*** Extracted data Section Begins ***
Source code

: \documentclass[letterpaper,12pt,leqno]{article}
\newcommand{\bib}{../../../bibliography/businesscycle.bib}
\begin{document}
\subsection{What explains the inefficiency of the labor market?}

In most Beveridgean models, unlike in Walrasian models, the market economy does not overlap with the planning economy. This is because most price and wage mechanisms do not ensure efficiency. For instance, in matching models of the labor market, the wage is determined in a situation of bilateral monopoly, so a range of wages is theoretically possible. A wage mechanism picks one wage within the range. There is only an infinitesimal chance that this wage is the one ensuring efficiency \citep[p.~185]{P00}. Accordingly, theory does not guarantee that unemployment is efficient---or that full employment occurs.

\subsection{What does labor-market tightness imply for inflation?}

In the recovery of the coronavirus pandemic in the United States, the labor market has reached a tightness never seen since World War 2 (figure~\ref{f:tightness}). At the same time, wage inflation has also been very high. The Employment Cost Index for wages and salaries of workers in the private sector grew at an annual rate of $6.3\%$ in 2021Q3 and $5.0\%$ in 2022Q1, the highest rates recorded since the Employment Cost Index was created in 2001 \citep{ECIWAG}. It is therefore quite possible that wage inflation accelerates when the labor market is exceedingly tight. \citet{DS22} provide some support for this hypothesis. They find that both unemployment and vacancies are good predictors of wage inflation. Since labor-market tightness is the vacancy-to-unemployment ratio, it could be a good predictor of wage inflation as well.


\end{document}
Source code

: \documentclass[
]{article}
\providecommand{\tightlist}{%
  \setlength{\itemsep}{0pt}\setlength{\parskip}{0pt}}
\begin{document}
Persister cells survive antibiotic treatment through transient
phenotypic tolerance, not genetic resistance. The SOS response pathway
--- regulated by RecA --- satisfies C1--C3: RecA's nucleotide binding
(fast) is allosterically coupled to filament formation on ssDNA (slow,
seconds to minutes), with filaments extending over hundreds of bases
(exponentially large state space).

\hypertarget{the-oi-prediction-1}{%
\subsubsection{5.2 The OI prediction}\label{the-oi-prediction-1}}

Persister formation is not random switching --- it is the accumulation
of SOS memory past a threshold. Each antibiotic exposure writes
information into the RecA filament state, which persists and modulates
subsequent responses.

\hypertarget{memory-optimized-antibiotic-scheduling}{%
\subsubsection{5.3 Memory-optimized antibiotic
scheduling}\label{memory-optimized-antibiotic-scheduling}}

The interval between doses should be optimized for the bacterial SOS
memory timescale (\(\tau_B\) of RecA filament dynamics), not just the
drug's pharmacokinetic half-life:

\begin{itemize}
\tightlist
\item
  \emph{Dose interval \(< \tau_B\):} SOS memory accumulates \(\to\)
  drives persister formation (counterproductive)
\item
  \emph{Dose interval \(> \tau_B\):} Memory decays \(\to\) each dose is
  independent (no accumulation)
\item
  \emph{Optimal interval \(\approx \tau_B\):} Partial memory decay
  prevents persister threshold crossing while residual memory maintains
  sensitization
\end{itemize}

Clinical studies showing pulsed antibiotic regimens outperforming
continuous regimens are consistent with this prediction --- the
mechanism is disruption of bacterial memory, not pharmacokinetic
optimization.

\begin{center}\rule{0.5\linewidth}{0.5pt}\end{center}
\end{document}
*** Extracted data Section Ends ***
Task requirements:
Copy out exactly the line that holds "optimization." and all remaining lines of the listing, both the first and the last included.

Solved problem:
optimization.

\begin{center}\rule{0.5\linewidth}{0.5pt}\end{center}
\end{document}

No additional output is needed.